The biggest challenge when making the transition from executive to entrepreneur was conquering the financial negotiations that come along with consulting and being able to attach a monetary value to a service. I know there is documentation out there that women have trouble asking for raises etc. and I assume it may have stemmed from that. Thankfully, I have smart confidants/friends and one in particular  who said “What is the worst that can happen – the client will say no or give you a number they are more comfortable with. Ask for what you think you deserve.” And in my 7 years of consulting, no clients have ever balked at my fees or my contract.
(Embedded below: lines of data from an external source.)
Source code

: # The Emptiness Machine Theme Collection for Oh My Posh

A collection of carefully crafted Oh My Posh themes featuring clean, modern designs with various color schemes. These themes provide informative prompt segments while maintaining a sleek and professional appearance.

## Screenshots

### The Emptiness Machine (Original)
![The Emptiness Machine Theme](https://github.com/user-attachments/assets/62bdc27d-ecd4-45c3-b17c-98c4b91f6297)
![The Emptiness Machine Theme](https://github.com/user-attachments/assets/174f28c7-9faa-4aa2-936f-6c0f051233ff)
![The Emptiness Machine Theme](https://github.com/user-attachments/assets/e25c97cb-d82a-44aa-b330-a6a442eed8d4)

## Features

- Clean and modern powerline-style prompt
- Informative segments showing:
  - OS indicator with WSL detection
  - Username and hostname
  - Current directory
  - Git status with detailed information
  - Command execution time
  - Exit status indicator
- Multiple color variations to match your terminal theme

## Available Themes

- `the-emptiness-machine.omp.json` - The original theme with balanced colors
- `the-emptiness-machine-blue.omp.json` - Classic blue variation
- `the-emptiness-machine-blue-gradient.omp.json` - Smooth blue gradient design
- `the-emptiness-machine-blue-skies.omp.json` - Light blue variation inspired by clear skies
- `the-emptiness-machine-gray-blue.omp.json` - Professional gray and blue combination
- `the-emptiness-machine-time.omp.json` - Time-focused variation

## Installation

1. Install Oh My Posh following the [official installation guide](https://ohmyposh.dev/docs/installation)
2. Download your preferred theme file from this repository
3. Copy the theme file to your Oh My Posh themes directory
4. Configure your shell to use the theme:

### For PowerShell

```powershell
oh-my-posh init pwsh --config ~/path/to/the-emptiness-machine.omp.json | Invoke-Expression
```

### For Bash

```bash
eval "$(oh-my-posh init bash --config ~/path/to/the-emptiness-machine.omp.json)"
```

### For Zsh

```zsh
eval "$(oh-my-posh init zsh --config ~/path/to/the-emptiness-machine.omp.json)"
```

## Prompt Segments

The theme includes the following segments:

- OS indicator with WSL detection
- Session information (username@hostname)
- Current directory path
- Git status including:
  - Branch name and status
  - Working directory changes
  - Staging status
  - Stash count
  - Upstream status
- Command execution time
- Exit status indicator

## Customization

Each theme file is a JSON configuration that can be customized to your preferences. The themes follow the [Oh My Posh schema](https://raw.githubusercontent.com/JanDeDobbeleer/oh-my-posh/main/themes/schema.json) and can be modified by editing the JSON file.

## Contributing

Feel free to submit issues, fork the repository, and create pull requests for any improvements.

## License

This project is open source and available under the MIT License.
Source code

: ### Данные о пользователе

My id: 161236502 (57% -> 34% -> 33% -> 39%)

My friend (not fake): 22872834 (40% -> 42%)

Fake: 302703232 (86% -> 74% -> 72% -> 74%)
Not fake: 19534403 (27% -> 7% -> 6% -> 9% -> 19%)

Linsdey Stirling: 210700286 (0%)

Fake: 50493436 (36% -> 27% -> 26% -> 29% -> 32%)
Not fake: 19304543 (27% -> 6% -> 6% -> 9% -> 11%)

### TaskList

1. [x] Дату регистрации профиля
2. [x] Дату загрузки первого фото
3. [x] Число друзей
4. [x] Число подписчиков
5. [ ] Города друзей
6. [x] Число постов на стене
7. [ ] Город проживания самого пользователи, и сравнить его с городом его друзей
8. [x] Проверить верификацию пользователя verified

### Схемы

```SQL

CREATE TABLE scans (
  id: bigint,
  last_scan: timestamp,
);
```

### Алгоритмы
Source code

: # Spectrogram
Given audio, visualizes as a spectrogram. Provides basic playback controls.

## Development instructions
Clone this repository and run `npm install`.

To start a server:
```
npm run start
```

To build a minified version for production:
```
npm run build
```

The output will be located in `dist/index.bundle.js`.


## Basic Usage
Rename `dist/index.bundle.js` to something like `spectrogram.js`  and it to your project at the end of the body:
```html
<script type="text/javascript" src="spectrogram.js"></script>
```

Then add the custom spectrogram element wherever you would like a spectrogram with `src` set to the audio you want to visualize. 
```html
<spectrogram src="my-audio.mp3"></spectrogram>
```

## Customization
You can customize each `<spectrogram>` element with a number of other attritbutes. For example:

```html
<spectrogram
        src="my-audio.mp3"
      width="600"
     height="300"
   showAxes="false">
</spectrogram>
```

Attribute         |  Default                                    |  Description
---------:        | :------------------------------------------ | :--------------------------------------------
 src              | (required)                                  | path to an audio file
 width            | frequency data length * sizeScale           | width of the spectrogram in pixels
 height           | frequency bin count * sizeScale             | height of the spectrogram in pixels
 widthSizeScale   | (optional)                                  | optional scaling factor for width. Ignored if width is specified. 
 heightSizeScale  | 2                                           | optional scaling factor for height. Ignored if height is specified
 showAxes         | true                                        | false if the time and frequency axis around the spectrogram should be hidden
This is a useful lesson on many levels.

1. It’s natural for new entrepreneurs to undervalue what they charge for services.  So many people charge based on their costs and not the value of what they provide. I have coached many people who doubled or tripled their income once they understood the intrinsic value of their service to their customers. Thinking of what the client’s outcomes are–in terms of the time they can afford to devote to seeking out a reliable service provider, the savings they can achieve by using you, the revenue they will be able to generate based on what your skill allows them to do–will help you feel confident in charging a price that properly and lucratively compensates you.

2. The idea of “what’s the worst that can happen” is so important. How many times have you negotiated with yourself, rather than letting your client do that work? Rather than just crossing the negotiating bridge when you reach it, many people have an internal conversation with themselves in which their price goes down a bunch before the client ever gets the opening offer. You can’t negotiate up once the client says yes. And it’s perfectly fine to negotiate down if and when necessary.

3. If no one pushes back on price now and then, you may not be charging enough. An old boss of mine in the magazine advertising business used to insist we raise our rates each year up to “the groaning point”–the level at which the customer groans, grunts, screams, or otherwise let’s you know you’ve hit the limit. Not bad advice.

How do you know if you are charging enough? Tips and tricks welcomed.